Your goal
Set down the records again. Every word and mark must match exactly.
.....
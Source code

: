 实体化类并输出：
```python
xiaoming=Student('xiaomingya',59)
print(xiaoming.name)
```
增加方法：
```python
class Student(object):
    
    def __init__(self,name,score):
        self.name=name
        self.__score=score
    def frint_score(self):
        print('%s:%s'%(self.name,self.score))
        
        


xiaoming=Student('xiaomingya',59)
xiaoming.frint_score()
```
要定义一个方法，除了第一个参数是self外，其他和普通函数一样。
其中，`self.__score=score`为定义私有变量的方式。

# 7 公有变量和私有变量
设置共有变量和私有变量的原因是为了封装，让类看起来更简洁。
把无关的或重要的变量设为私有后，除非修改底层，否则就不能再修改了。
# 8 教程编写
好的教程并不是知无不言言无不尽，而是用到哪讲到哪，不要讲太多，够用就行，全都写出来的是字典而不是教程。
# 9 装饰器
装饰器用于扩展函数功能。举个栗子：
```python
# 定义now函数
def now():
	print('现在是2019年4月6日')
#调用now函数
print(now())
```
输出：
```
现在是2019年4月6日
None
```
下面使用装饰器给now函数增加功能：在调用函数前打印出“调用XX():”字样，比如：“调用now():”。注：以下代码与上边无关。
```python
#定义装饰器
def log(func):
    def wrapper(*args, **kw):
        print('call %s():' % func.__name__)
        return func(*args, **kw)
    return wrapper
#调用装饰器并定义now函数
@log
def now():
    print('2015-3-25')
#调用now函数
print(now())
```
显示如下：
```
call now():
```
.....
Written reply
Source code

: 实体化类并输出：
```python
xiaoming=Student('xiaomingya',59)
print(xiaoming.name)
```
增加方法：
```python
class Student(object):
    
    def __init__(self,name,score):
        self.name=name
        self.__score=score
    def frint_score(self):
        print('%s:%s'%(self.name,self.score))
        
        


xiaoming=Student('xiaomingya',59)
xiaoming.frint_score()
```
要定义一个方法，除了第一个参数是self外，其他和普通函数一样。
其中，`self.__score=score`为定义私有变量的方式。

# 7 公有变量和私有变量
设置共有变量和私有变量的原因是为了封装，让类看起来更简洁。
把无关的或重要的变量设为私有后，除非修改底层，否则就不能再修改了。
# 8 教程编写
好的教程并不是知无不言言无不尽，而是用到哪讲到哪，不要讲太多，够用就行，全都写出来的是字典而不是教程。
# 9 装饰器
装饰器用于扩展函数功能。举个栗子：
```python
# 定义now函数
def now():
	print('现在是2019年4月6日')
#调用now函数
print(now())
```
输出：
```
现在是2019年4月6日
None
```
下面使用装饰器给now函数增加功能：在调用函数前打印出“调用XX():”字样，比如：“调用now():”。注：以下代码与上边无关。
```python
#定义装饰器
def log(func):
    def wrapper(*args, **kw):
        print('call %s():' % func.__name__)
        return func(*args, **kw)
    return wrapper
#调用装饰器并定义now函数
@log
def now():
    print('2015-3-25')
#调用now函数
print(now())
```
显示如下：
```
call now():
```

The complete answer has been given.